* **EXERCISE**:
Reproduce each line of the entries that carries "average".

Data extracted from a collection:
::::::::::

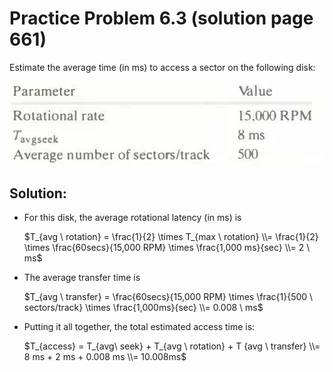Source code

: # Practice Problem 6.3 (solution page 661)
Estimate the average time (in ms) to access a sector on the following disk:

![](./images/6.3.png)

## Solution:
- For this disk, the average rotational latency (in ms) is

    $T_{avg \ rotation} = \frac{1}{2} \times T_{max \ rotation} 
    \\= \frac{1}{2} \times \frac{60secs}{15,000 RPM} \times \frac{1,000 ms}{sec}
    \\= 2 \ ms$

- The average transfer time is

    $T_{avg \ transfer} = \frac{60secs}{15,000 RPM} \times \frac{1}{500 \ sectors/track} \times \frac{1,000ms}{sec}
    \\= 0.008 \ ms$

- Putting it all together, the total estimated access time is:

    $T_{access} = T_{avg\ seek} + T_{avg \ rotation} + T {avg \ transfer} 
    \\= 8 ms + 2 ms + 0.008 ms
    \\= 10.008ms$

::::::::::

* **EXPECTED ANSWER**:
Estimate the average time (in ms) to access a sector on the following disk:
- For this disk, the average rotational latency (in ms) is
- The average transfer time is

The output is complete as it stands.